Maximally entangled and gigahertz-clocked on-demand photon pair source

We present a 1 GHz-clocked, maximally entangled and on-demand photon pair source based on droplet etched GaAs quantum dots using two-photon excitation. By employing these GaP microlens-enhanced devices in conjunction with their substantial brightness, raw entanglement fidelities of up to $0.95\pm 0.01$ and postselected photon indistinguishabilities of up to $0.93\pm 0.01$, the suitability for quantum repeater based long range quantum entanglement distribution schemes is shown. Comprehensive investigations of a complete set of polarization selective two-photon correlations facilitate an innovative method to determine the extraction and excitation efficiencies directly, as opposed to commonly employed indirect techniques. Additionally, time-resolved analysis of Hong-Ou-Mandel interference traces reveal an alternative approach to the investigation of pure photon dephasing.

Figure 1

1.0 GHz-clocked photon pair source using two-photon excitation (TPE). (a) High-resolution photoluminescence spectrum at $\pi$-pulse TPE with average power of $11\mu \mathrm{W}$. Basic QD transitions are annotated. (b) Superconducting single-photon detector (SSPD) count rates as a function of excitation power. (c) Schematic illustration of the $\text{XX}\text{−}\text{X}$ cascade. Two-photon (d) auto- and (e),(f) cross-correlation traces in detection polarization bases $H$ and $V$.

Figure 2

Matrix of polarization-dependent two-photon correlation traces of detected time delay differences $\delta \tau ={\tau }_{\text{X}}^I-{\tau }_{\text{XX}}^J$. Polarization combinations ($IJ$) of $\text{XX}$ and $\text{X}$, respectively, are annotated. Experimental data (1 ps binning) taken with four detectors in TTTR mode, fitted model, and theoretical curves are shown.
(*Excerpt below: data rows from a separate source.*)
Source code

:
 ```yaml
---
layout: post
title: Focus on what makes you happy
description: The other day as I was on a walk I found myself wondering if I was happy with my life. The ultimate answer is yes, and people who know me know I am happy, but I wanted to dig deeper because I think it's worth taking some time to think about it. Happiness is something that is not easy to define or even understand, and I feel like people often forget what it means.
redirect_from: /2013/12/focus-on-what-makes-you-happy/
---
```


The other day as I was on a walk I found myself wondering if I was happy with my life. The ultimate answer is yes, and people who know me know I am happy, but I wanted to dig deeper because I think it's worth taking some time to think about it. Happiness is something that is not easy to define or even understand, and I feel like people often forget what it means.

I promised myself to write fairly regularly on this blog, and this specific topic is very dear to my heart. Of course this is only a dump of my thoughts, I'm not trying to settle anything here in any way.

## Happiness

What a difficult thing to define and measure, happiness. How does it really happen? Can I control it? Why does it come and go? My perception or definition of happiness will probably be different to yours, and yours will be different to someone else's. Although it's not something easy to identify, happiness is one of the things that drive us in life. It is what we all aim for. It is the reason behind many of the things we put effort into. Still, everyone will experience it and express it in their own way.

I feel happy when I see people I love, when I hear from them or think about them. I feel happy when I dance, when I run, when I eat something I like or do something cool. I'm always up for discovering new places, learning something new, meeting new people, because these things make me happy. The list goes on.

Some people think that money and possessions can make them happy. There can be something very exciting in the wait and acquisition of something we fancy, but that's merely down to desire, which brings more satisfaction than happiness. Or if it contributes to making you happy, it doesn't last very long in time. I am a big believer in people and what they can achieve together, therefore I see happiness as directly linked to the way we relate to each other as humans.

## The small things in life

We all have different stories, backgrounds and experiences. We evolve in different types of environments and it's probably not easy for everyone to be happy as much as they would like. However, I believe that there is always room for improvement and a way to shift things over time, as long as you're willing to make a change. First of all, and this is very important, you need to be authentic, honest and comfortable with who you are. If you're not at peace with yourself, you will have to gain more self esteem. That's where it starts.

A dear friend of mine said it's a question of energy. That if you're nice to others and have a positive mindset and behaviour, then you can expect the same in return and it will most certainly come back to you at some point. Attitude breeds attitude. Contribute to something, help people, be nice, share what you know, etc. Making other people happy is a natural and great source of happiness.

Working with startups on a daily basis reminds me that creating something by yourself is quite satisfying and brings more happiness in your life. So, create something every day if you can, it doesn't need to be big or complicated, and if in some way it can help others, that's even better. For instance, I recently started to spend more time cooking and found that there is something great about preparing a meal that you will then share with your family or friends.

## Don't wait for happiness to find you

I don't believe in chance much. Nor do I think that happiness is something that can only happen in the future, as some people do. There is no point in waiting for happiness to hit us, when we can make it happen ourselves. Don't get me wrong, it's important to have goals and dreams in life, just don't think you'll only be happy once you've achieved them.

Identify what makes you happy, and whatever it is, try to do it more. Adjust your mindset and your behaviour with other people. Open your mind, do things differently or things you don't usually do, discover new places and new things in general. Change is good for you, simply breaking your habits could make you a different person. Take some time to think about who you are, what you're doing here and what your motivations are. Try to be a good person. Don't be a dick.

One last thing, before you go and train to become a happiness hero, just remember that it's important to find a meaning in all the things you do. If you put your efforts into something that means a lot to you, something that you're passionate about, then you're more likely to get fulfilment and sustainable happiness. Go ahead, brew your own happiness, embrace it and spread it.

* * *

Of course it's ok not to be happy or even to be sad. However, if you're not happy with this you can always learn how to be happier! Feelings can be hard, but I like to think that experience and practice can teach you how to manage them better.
Details are given in the text.

Figure 3

Two-photon entanglement extracted from polarization-resolved correlation traces using 8 ps binning. (a) Exemplary representations of the two-photon density matrix elements $\left|\rho \right|$ for selected time delays and correlation modes. (b) Entanglement negativity $N\left(\rho \right)$ as a function of time delay difference $\delta \tau$ for fitted model as well as for two- and four-detector based correlation matrices utilizing histogram and TTTR measurement modes, respectively. (c) $N\left(\rho \right)$ plotted against the correlation integration time window $\delta t$.

Figure 4

Photon coherence investigations using (a) Michelson (MI) and (b),(c) Hong-Ou-Mandel (HOM) interferometers with and without employing an etalon (Etn) of 2 GHz bandwidth. In the former the $T_2$ values for $\text{X}$ and $\text{XX}$ are determined by modeling of the MI visibility of the respective experimental data to Lorentzian and Gaussian product line shapes. (b) Co- and cross-polarized ($\parallel$ and $\perp$) HOM two-photon interference traces. (c) Closeup of the central HOM interference manifold as well as the corresponding fitted model functions (see text) plotted against the two-photon interference time delay. The corresponding non-time-convoluted (NC) theory functions are drawn as dotted lines.

Figure 5

Schematic illustration of the experimental setup. The following abbreviations are used: notch filter (NF), beam splitter (BS), polarization projection (PP), bandpass (BP), polarizing beam splitter (PBS), superconducting single-photon nanowire detector (SSPD), and time-correlated single-photon counting (TCSPC).